Hyperplanes are useful for simulating time-changing concepts because we can change the orientation and position of the hyperplane in a smooth manner by changing the relative size of the weights. We introduce change to this dataset by adding drift to each weighted feature $$w_i = w_i + d \sigma$$, where $$\sigma$$ is the probability that the direction of change is reversed and $$d$$ is the change applied to each example.

## Parameters¶

• seed ('Optional[int | np.random.RandomState]') – defaults to None

If int, seed is used to seed the random number generator; If RandomState instance, seed is the random number generator; If None, the random number generator is the RandomState instance used by np.random.

• n_features ('int') – defaults to 10

The number of attributes to generate. Higher than 2.

• n_drift_features ('int') – defaults to 2

The number of attributes with drift. Higher than 2.

• mag_change ('float') – defaults to 0.0

Magnitude of the change for every example. From 0.0 to 1.0.

• noise_percentage ('float') – defaults to 0.05

Percentage of noise to add to the data. From 0.0 to 1.0.

• sigma ('float') – defaults to 0.1

Probability that the direction of change is reversed.
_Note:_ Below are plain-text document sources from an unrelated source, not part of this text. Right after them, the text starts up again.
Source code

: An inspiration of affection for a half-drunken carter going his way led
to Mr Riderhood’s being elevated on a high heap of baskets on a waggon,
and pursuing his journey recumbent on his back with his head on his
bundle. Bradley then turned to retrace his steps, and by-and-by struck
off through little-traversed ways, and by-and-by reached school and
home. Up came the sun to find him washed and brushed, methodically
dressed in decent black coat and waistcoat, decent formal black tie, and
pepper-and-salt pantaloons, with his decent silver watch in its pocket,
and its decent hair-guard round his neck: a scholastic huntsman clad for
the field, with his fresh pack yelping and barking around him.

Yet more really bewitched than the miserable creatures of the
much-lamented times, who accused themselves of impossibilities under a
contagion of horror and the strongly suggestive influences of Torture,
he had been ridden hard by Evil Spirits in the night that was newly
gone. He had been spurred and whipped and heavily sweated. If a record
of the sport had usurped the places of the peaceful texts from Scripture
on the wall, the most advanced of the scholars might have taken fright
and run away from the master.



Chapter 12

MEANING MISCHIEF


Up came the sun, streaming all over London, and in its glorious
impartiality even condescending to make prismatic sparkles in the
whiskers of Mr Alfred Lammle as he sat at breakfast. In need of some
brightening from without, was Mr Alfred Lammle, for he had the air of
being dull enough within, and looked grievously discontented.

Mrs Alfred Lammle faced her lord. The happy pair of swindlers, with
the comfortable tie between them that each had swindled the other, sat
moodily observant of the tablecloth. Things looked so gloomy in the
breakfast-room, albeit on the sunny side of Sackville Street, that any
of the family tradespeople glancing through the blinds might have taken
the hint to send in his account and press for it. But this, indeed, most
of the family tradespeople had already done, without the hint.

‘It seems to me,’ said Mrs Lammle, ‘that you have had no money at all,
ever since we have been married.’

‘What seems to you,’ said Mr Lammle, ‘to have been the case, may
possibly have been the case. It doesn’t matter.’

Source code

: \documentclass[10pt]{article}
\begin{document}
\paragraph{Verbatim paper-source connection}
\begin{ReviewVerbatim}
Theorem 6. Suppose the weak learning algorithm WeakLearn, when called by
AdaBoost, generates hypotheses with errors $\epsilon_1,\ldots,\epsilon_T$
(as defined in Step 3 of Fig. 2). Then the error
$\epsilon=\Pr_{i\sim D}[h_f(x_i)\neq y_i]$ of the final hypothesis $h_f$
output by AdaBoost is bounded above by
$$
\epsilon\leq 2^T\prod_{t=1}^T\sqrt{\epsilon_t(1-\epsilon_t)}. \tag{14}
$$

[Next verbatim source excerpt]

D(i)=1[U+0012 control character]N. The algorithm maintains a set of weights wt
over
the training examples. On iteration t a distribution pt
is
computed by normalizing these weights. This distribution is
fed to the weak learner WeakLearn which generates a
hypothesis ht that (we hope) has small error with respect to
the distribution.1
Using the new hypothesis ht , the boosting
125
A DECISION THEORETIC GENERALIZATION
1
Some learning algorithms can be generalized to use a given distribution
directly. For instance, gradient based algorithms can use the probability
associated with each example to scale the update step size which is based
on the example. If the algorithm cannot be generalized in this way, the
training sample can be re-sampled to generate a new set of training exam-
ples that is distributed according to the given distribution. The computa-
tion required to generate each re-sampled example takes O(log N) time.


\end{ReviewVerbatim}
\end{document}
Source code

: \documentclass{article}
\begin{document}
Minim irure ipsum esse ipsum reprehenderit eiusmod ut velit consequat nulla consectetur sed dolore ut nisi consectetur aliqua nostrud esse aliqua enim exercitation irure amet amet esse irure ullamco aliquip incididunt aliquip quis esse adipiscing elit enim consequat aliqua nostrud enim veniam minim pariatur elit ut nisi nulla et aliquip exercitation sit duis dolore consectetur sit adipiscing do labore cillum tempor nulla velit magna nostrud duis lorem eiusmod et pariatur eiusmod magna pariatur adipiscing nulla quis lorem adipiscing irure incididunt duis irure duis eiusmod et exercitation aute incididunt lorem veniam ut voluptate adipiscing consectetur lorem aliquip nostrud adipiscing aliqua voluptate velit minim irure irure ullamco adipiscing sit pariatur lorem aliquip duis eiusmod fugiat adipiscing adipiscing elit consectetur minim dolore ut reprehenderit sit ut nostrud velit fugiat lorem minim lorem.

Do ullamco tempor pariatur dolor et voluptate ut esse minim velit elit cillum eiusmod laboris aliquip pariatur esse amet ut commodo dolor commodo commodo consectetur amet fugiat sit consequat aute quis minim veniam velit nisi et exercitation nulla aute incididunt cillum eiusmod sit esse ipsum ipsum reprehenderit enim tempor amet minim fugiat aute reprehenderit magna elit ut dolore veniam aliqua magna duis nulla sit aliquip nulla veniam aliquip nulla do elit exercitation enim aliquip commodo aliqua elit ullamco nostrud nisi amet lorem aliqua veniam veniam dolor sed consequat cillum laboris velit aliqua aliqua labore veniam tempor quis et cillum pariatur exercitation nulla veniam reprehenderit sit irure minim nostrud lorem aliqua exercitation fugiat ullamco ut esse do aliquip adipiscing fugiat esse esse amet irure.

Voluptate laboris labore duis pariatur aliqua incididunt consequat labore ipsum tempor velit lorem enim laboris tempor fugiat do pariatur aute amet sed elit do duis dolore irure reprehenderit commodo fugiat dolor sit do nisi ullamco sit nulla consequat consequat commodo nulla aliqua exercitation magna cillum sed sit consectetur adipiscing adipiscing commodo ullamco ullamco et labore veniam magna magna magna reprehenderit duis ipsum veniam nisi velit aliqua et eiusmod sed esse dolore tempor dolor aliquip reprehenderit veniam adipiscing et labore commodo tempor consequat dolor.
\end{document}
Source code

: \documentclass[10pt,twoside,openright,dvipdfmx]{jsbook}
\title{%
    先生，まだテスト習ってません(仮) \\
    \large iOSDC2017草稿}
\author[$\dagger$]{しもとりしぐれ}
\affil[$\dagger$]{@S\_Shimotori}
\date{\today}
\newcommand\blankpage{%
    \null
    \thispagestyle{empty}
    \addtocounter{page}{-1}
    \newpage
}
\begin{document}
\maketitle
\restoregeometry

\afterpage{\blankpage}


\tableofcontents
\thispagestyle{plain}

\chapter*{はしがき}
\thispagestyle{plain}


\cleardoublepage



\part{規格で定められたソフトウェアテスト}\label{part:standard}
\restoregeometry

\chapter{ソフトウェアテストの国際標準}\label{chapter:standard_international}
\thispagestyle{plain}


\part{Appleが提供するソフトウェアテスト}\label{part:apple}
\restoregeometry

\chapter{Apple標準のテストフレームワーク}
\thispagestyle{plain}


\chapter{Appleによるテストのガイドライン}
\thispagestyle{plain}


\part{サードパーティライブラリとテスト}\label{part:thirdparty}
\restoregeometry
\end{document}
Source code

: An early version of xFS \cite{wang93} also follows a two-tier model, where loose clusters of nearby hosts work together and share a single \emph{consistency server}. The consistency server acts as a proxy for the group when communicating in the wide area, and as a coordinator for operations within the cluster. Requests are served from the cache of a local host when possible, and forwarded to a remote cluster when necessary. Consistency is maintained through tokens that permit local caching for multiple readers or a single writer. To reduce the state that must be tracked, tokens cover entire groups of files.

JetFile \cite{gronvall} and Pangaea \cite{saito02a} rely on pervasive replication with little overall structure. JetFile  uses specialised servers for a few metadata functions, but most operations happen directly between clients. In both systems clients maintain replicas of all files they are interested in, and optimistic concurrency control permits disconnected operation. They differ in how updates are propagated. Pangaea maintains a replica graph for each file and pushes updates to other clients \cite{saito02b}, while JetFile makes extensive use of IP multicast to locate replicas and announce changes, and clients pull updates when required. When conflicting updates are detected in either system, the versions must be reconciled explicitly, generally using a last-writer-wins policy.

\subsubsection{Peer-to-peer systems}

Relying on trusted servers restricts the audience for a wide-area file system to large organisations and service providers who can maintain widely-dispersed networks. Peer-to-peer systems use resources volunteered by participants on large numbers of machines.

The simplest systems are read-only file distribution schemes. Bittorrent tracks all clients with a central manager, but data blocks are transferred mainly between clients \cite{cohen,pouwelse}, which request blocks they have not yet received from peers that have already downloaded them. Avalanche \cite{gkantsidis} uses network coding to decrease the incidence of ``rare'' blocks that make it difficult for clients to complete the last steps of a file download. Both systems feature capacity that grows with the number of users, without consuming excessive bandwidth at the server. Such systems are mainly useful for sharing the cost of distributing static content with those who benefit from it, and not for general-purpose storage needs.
From 0.0 to 1.0.

## Attributes¶

• desc

Return the description from the docstring.

## Examples¶

>>> from river.datasets import synth

>>> dataset = synth.Hyperplane(seed=42, n_features=2)

>>> for x, y in dataset.take(5):
...     print(x, y)
{0: 0.7319, 1: 0.5986} 1
{0: 0.8661, 1: 0.6011} 1
{0: 0.8324, 1: 0.2123} 0
{0: 0.5247, 1: 0.4319} 0
{0: 0.2921, 1: 0.3663} 0


## Methods¶

take

Iterate over the k samples.

Parameters

• k (int)

The sample generation works as follows: The features are generated with the random number generator, initialized with the seed passed by the user. Then the classification function decides, as a function of the sum of the weighted features and the sum of the weights, whether the instance belongs to class 0 or class 1. The last step is to add noise and generate drift.

1. G. Hulten, L. Spencer, and P. Domingos. Mining time-changing data streams. In KDD’01, pages 97–106, San Francisco, CA, 2001. ACM Press.